日本税理士会連合会(太田直樹会長)はこのほど、令和8年度税制改正に向けた建議書を取りまとめ、公表した。
建議書では、①消費税の複数税率制度を廃止し単一税率制度に戻すとともに、インボイス制度導入に伴う各種特例措置の延長等といった中小・小規模事業者への必要な支援を継続すること、②役員給与税制の見直し、③中小企業者等の法人税率の特例の適用期限延長、④雑損控除の適用につき「特定非常災害により生じた損失」については、控除の順番を見直し、繰戻還付制度を創設すること、⑤所得税の確定申告期限の延長、⑥少子化対策について、税制面での検討を行うこと、を重要建議項目に掲げる。
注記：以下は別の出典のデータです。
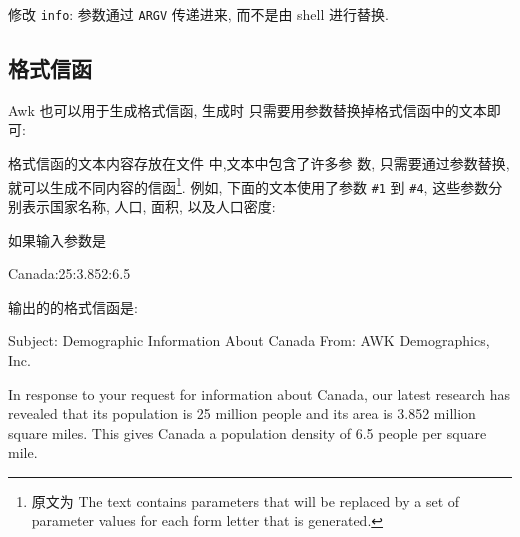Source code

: \begin{exercise}
    \label{exer:info}
    修改 \texttt{info}: 参数通过 \texttt{ARGV} 传递进来, 而不是由 shell 
    进行替换.
\end{exercise}

\subsection{格式信函}
\label{subsec:form_letters}

Awk 也可以用于生成格式信函, 生成时
只需要用参数替换掉格式信函中的文本即可:
\begin{center}
\end{center}
格式信函的文本内容存放在文件  中,文本中包含了许多参
数, 只需要通过参数替换, 就可以生成不同内容的信函\footnote{原文为 The text
    contains parameters that will be replaced by a set of parameter values
for each form letter that is generated.}. 例如, 下面的文本使用了参数 
\verb'#1' 到 \verb'#4', 这些参数分别表示国家名称, 人口, 面积, 以及人口密度:

如果输入参数是
\begin{awkcode}
    Canada:25:3.852:6.5
\end{awkcode}
输出的的格式信函是:
\begin{awkcode}
    Subject: Demographic Information About Canada
    From: AWK Demographics, Inc.

    In response to your request for information about Canada,
    our latest research has revealed that its population is 25
    million people and its area is 3.852 million square miles.
    This gives Canada a population density of 6.5 people per
    square mile.
\end{awkcode}

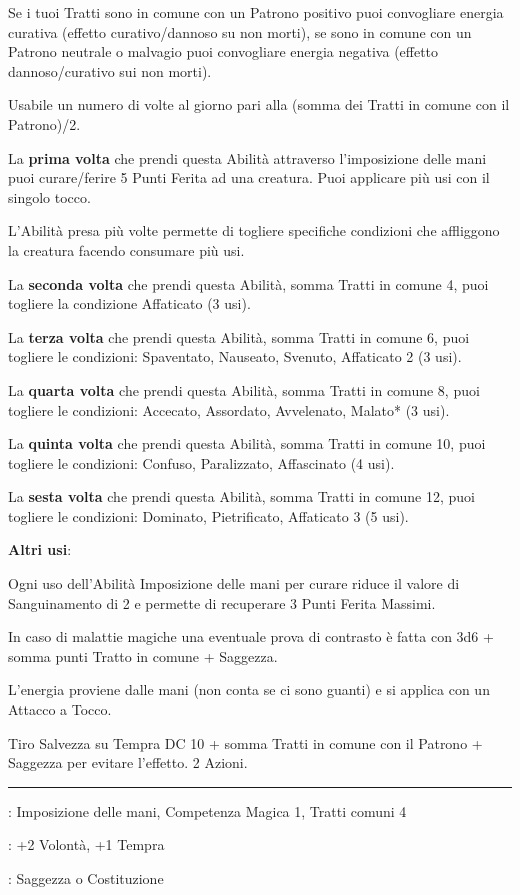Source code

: \begin{multicols}{2}
Se i tuoi Tratti sono in comune con un Patrono positivo puoi convogliare energia curativa (effetto curativo/dannoso su non morti), se sono in comune con un Patrono neutrale o malvagio puoi convogliare energia negativa (effetto dannoso/curativo sui non morti).

Usabile un numero di volte al giorno pari alla (somma dei Tratti in comune con il Patrono)/2.

La \textbf{prima volta} che prendi questa Abilità attraverso l'imposizione delle mani puoi curare/ferire 5 Punti Ferita ad una creatura. Puoi applicare più usi con il singolo tocco.

L'Abilità presa più volte permette di togliere specifiche condizioni che affliggono la creatura facendo consumare più usi.

La \textbf{seconda volta} che prendi questa Abilità, somma Tratti in comune 4, puoi togliere la condizione Affaticato (3 usi).

La \textbf{terza volta} che prendi questa Abilità, somma Tratti in comune 6, puoi togliere le condizioni: Spaventato, Nauseato, Svenuto, Affaticato 2 (3 usi).

La \textbf{quarta volta} che prendi questa Abilità, somma Tratti in comune 8, puoi togliere le condizioni: Accecato, Assordato, Avvelenato, Malato* (3 usi).

La \textbf{quinta volta} che prendi questa Abilità, somma Tratti in comune 10, puoi togliere le condizioni: Confuso, Paralizzato, Affascinato (4 usi).

La \textbf{sesta volta} che prendi questa Abilità, somma Tratti in comune 12, puoi togliere le condizioni: Dominato, Pietrificato, Affaticato 3 (5 usi).

\textbf{Altri usi}:

\smallskip

Ogni uso dell'Abilità Imposizione delle mani per curare riduce il valore di Sanguinamento di 2 e permette di recuperare 3 Punti Ferita Massimi.

In caso di malattie magiche una eventuale prova di contrasto è fatta con 3d6 + somma punti Tratto in comune + Saggezza.

L'energia proviene dalle mani (non conta se ci sono guanti) e si applica con un Attacco a Tocco.

Tiro Salvezza su Tempra DC 10 + somma Tratti in comune con il Patrono + Saggezza per evitare l'effetto. 2 Azioni.

\smallskip\noindent\rule{\linewidth}{2pt} \hypertarget{Incanalare Energia}{}\medskip{}
\noindent
\begin{description}[noitemsep, topsep=0pt, parsep=0pt, partopsep=0pt, leftmargin=0cm, labelwidth=2.5cm]
    \item[\textbf{Requisito}]: Imposizione delle mani, Competenza Magica 1, Tratti comuni 4
    \item[\textbf{Tiri Salvezza}]: +2 Volontà, +1 Tempra
    \item[\textbf{Caratteristica}]: Saggezza o Costituzione
\end{description}


\end{multicols}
このうち①では、インボイス制度への深い理解と、価格転嫁の円滑化にはまだ時間が必要なことから、短期の経過的な取扱いとなっている各種特例措置の期限延長や中小・小規模事業者への必要な支援の継続を求めている。
具体的には、令和8年9月30日が適用期限となっている2割特例を期限以降も継続すること。免税事業者等からの課税仕入れに係る経過措置(8割特例)について、令和8年10月から控除水準を5割に引き下げず、現在の8割水準を継続すること。一定規模以下の事業者がインボイスの保存を不要とする特例について、令和11年9月30日が期限とされているが、その延長を検討すること、を挙げている。